Exercise →
Filter the entries, keeping every line with the string "cite".

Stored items

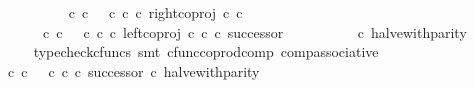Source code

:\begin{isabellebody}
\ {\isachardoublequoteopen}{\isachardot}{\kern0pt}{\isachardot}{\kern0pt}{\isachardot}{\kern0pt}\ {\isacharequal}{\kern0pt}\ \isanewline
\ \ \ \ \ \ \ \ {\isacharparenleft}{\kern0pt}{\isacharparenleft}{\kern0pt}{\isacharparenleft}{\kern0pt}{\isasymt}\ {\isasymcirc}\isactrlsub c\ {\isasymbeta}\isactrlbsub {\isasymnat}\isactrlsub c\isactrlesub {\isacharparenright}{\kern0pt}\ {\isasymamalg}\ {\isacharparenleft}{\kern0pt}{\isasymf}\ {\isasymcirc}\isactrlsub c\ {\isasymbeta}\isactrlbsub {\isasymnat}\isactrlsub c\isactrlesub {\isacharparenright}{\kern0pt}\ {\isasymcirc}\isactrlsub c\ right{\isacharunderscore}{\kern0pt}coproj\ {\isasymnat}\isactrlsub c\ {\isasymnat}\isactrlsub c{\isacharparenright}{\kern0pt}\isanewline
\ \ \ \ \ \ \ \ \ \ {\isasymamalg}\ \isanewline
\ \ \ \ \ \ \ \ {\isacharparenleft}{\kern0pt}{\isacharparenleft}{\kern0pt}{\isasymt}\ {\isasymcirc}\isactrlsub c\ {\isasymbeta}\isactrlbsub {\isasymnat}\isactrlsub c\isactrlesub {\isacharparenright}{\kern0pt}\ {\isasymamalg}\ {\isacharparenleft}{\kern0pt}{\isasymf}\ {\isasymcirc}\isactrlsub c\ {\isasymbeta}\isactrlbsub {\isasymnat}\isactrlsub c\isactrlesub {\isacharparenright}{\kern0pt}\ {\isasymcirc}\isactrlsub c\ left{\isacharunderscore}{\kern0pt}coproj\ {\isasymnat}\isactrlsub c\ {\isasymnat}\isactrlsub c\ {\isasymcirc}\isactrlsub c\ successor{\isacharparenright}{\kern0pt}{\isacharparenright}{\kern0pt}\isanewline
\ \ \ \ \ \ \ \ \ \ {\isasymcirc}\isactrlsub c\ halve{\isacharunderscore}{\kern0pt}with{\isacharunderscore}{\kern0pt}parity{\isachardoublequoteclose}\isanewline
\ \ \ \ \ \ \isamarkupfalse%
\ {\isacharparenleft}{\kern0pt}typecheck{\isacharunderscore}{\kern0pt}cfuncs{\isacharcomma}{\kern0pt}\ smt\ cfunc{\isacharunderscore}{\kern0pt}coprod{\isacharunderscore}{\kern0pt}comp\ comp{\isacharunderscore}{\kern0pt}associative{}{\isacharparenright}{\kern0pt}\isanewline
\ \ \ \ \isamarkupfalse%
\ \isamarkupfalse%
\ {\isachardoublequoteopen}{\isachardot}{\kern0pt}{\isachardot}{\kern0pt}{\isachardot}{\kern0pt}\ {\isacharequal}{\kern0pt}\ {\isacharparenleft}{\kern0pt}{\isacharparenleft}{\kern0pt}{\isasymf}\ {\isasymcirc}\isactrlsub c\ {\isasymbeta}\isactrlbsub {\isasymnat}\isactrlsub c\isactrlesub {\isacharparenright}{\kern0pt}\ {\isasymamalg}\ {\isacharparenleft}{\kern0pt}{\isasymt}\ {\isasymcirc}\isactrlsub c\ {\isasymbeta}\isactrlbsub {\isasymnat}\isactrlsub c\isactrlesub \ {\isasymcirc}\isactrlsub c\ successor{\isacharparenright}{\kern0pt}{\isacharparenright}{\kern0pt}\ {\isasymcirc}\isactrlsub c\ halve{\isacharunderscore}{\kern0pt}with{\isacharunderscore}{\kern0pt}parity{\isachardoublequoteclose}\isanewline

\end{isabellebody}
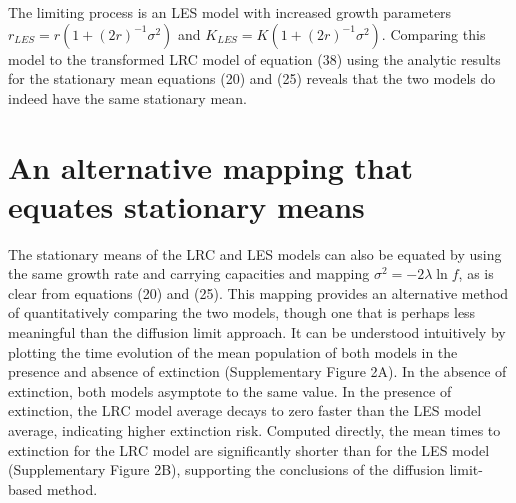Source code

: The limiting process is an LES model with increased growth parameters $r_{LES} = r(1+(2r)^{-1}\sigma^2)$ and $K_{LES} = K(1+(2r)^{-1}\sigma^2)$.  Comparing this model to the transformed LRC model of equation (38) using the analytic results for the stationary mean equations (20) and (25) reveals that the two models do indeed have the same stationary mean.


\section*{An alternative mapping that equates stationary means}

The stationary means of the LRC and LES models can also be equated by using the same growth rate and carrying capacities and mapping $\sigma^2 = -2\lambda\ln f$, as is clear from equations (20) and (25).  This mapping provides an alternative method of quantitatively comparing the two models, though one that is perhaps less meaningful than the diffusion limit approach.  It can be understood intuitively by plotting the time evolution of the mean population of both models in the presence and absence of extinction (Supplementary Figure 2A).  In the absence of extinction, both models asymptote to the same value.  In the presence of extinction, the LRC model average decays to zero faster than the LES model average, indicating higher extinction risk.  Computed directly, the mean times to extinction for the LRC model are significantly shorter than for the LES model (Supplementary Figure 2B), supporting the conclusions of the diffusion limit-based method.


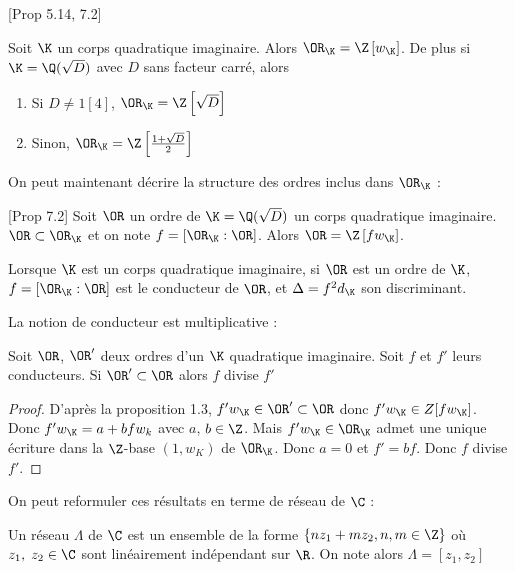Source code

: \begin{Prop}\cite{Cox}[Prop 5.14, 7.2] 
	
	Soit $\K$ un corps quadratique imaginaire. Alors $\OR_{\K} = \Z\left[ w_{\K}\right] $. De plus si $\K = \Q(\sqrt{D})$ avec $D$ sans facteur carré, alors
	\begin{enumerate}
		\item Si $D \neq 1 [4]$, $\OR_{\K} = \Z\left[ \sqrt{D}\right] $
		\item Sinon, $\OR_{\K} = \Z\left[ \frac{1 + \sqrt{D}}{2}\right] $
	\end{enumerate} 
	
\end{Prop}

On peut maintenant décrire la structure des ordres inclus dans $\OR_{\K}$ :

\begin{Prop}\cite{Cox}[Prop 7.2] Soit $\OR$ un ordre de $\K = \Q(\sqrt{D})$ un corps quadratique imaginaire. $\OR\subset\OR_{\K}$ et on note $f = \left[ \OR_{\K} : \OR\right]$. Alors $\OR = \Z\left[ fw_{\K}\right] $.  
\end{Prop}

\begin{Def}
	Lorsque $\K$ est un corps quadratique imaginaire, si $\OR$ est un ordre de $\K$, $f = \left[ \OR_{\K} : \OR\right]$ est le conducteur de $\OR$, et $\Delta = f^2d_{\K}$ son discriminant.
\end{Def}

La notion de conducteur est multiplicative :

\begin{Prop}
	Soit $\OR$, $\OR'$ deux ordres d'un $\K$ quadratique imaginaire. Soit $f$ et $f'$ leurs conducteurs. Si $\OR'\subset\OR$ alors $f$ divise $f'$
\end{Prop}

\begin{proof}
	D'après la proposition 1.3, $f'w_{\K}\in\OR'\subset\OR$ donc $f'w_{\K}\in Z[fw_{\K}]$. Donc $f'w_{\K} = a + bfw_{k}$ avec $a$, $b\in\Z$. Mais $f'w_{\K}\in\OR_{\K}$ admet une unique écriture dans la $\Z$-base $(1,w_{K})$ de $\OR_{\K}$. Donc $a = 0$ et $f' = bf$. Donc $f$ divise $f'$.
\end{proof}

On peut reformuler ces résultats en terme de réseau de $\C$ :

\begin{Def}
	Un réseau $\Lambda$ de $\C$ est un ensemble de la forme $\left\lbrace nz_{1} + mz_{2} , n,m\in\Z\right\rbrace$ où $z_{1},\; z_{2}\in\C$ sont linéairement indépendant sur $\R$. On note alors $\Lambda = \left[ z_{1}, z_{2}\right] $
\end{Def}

Solved problem →
: \begin{Prop}\cite{Cox}[Prop 5.14, 7.2] 
\begin{Prop}\cite{Cox}[Prop 7.2] Soit $\OR$ un ordre de $\K = \Q(\sqrt{D})$ un corps quadratique imaginaire. $\OR\subset\OR_{\K}$ et on note $f = \left[ \OR_{\K} : \OR\right]$. Alors $\OR = \Z\left[ fw_{\K}\right] $.  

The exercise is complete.